++++ Input records ++++

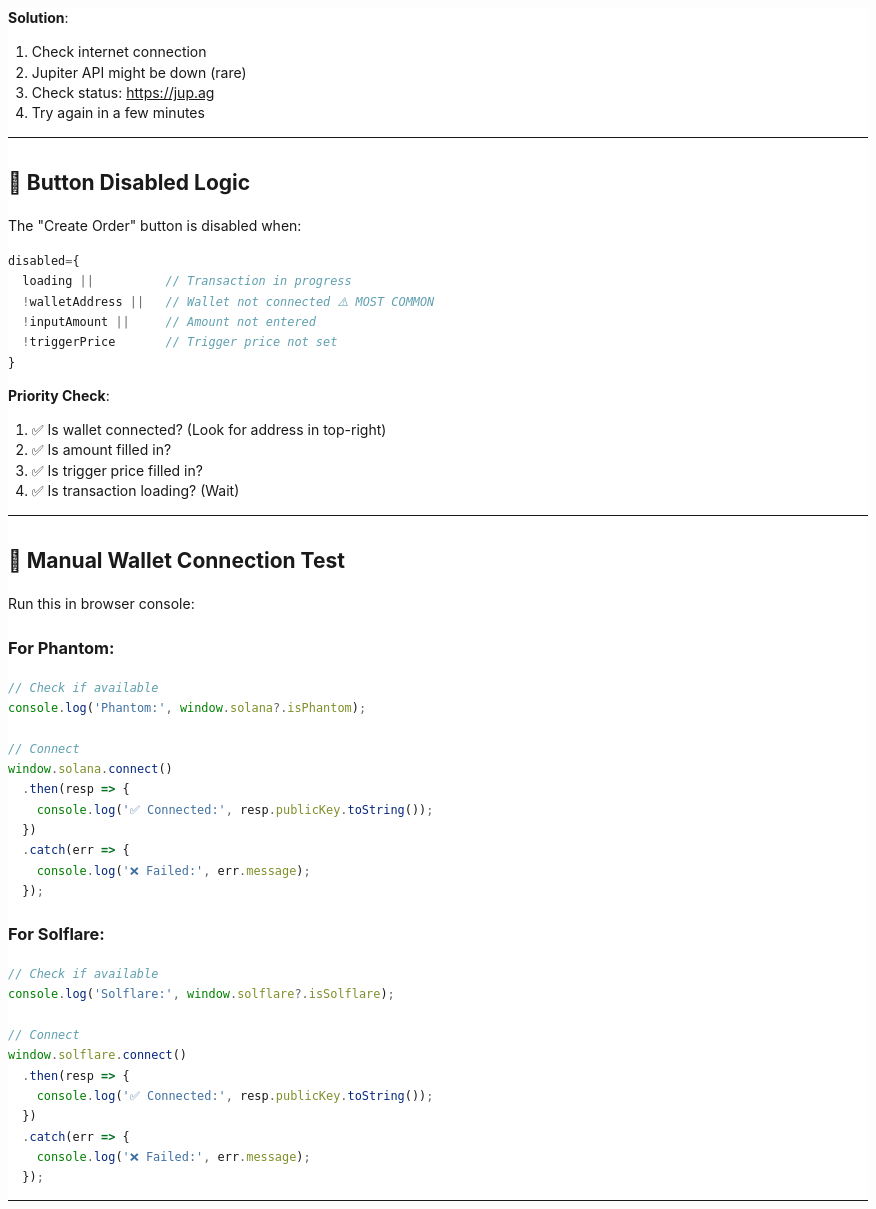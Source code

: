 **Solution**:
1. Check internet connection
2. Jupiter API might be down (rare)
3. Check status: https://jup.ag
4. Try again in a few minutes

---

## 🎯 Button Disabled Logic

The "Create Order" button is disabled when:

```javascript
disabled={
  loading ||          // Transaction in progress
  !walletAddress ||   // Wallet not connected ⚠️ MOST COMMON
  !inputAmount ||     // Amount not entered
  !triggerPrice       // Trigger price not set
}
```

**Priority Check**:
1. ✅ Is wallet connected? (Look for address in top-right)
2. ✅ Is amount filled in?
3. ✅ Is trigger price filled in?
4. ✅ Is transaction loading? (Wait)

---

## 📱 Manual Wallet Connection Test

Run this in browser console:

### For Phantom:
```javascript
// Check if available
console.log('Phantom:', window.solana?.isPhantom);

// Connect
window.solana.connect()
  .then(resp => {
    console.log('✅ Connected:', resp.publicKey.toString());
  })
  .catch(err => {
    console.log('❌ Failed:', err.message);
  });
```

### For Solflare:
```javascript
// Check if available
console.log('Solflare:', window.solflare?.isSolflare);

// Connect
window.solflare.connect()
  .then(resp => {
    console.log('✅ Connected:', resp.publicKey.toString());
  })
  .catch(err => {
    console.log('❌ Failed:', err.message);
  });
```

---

++++
++++ Input records ++++

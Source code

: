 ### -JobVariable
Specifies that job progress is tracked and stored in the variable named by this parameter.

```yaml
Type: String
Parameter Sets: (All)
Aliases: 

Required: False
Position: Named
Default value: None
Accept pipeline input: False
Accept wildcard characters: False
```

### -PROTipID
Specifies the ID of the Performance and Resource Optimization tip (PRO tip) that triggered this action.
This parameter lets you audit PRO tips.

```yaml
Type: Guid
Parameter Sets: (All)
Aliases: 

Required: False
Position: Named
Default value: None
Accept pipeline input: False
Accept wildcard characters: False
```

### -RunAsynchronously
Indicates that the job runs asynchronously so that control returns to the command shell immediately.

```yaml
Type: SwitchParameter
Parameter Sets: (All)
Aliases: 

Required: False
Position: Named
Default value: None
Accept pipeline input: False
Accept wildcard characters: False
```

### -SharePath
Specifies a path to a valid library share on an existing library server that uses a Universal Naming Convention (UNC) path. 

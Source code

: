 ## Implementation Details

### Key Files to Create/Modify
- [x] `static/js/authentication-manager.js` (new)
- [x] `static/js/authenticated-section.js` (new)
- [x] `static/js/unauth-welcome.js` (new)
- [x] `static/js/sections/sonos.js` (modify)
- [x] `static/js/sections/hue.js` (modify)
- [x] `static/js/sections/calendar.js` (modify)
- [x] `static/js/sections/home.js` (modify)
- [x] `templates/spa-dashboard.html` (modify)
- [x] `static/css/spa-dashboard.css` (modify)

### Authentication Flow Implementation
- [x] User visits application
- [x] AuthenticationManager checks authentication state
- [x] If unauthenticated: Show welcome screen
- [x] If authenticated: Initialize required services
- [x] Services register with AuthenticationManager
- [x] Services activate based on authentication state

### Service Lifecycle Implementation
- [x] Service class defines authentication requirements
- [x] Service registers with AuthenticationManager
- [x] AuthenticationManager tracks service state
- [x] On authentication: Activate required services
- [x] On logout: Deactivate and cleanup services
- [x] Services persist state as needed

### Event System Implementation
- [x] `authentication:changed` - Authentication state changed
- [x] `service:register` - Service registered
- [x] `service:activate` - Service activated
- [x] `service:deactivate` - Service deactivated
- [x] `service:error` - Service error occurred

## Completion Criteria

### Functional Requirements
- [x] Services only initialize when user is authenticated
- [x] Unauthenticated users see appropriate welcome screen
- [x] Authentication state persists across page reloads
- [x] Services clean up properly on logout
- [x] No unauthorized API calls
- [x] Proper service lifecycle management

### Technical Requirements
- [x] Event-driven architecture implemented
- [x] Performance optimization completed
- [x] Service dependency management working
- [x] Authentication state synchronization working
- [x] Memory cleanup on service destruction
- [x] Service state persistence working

++++

Problem details » Print, from the entries above, the line with "### -RunAsynchronously", the line with "### -SharePath" and all lines between them, exactly and with nothing else.

Expected answer »
### -RunAsynchronously
Indicates that the job runs asynchronously so that control returns to the command shell immediately.

```yaml
Type: SwitchParameter
Parameter Sets: (All)
Aliases: 

Required: False
Position: Named
Default value: None
Accept pipeline input: False
Accept wildcard characters: False
```

### -SharePath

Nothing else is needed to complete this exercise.